So your intuition would tell you that that's the way the thermal-- linear thermal expansion coefficient should vary. The interesting thing is that it depends more strongly on the parameter that gives the parabolic part of the potential well. And secondly, that it does predict a thermal expansion coefficient that increases-- the separation that increases with-- in proportion to temperature. And therefore there is a constant linear thermal expansion coefficient. Now all this is true at elevated temperatures. At low temperatures, thermodynamics kicks in. And it turns out that the linear thermal expansion coefficient, as does energies of vibrating atoms, must go to zero as temperature approaches absolute zero. So a typical variation of the thermal expansion coefficient with temperature is something that does this. The same way as-- the same sort of variation as things like heat capacity. And this temperature in here is on the order of the Debye temperature of the particular material.

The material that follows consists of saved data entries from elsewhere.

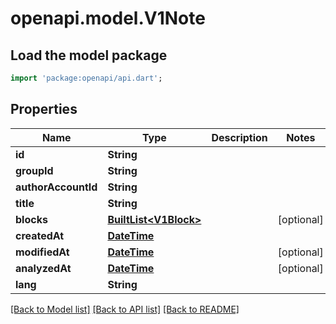 # openapi.model.V1Note

## Load the model package
```dart
import 'package:openapi/api.dart';
```

## Properties
Name | Type | Description | Notes
------------ | ------------- | ------------- | -------------
**id** | **String** |  | 
**groupId** | **String** |  | 
**authorAccountId** | **String** |  | 
**title** | **String** |  | 
**blocks** | [**BuiltList&lt;V1Block&gt;**](V1Block.md) |  | [optional] 
**createdAt** | [**DateTime**](DateTime.md) |  | 
**modifiedAt** | [**DateTime**](DateTime.md) |  | [optional] 
**analyzedAt** | [**DateTime**](DateTime.md) |  | [optional] 
**lang** | **String** |  | 

[[Back to Model list]](../README.md#documentation-for-models) [[Back to API list]](../README.md#documentation-for-api-endpoints) [[Back to README]](../README.md)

All right, so much for linear thermal expansion. And I would now like to turn to something much more interesting. And that is physical properties that involve property tensors of rank higher than two. One of the important and more interesting of these is a property called piezoelectricity. Piezo means pressure, so the property literally means pressure electricity or pressure induced charge. Now what is the charge? First of all, this does not describe a property where-- if I were to pick up a chunk of crystal, and I drop it because I just got an electric charge. These are not mobile charges, these are bound charges. And the reason for the induced charge is the fact that we are squeezing or stretching an ionic material, and that's moving charged ions around. So what we're going to do if that process involves motion of charged ions is to induce a dipole moment per unit volume.

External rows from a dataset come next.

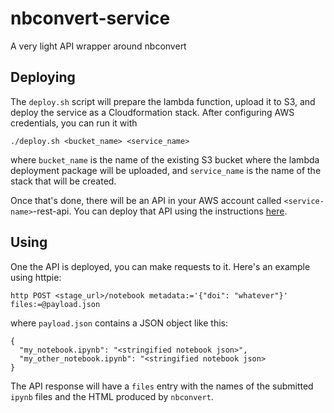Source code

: # nbconvert-service
A very light API wrapper around nbconvert

## Deploying

The `deploy.sh` script will prepare the lambda function, upload it to S3, and
deploy the service as a Cloudformation stack. After configuring AWS
credentials, you can run it with

```
./deploy.sh <bucket_name> <service_name>
```

where `bucket_name` is the name of the existing S3 bucket where the lambda
deployment package will be uploaded, and `service_name` is the name of the
stack that will be created.

Once that's done, there will be an API in your AWS account called
`<service-name>`-rest-api. You can deploy that API using the instructions
[here](https://docs.aws.amazon.com/apigateway/latest/developerguide/how-to-deploy-api-with-console.html).

## Using

One the API is deployed, you can make requests to it. Here's an example using
httpie:

```
http POST <stage_url>/notebook metadata:='{"doi": "whatever"}' files:=@payload.json
```

where `payload.json` contains a JSON object like this:

```
{
  "my_notebook.ipynb": "<stringified notebook json>",
  "my_other_notebook.ipynb": "<stringified notebook json>
}
```

The API response will have a `files` entry with the names of the submitted `ipynb`
files and the HTML produced by `nbconvert`.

I have a little primer on some quantities in electromagnetic theory and I-- I brought them with me upstairs to look them over and I forgot to bring them down. But I don't think we'll need them in what's left of this hour. So let me say that for matter and bulk, the quantity that is involved in piezoelectricity is the polarization. And polarization is dipole moment per unit volume. And a dipole moment, to refresh your memory, is that if I have a positive charge plus q and negative charge minus q separated by a distance, d. The dipole moment, which I'll indicate by a lowercase p, has a vector quality and it's equal to the magnitude of one of these charges times the distance between them.

And we'll define the distance as going from the positive charge to the negative charge. That's a crazy way of defining a pair of charges of equal but opposite sign. The reason for defining a quantity like the dipole moment is that this combination of charge and separation of the charges comes up in all sorts of problems in electrostatics and electrodynamics. And this is the delight of people who teach elementary physics. You are given, on the first quiz, a question that says-- calculate the electric field that is created by a set of dipoles on the Great Court which spell out MIT.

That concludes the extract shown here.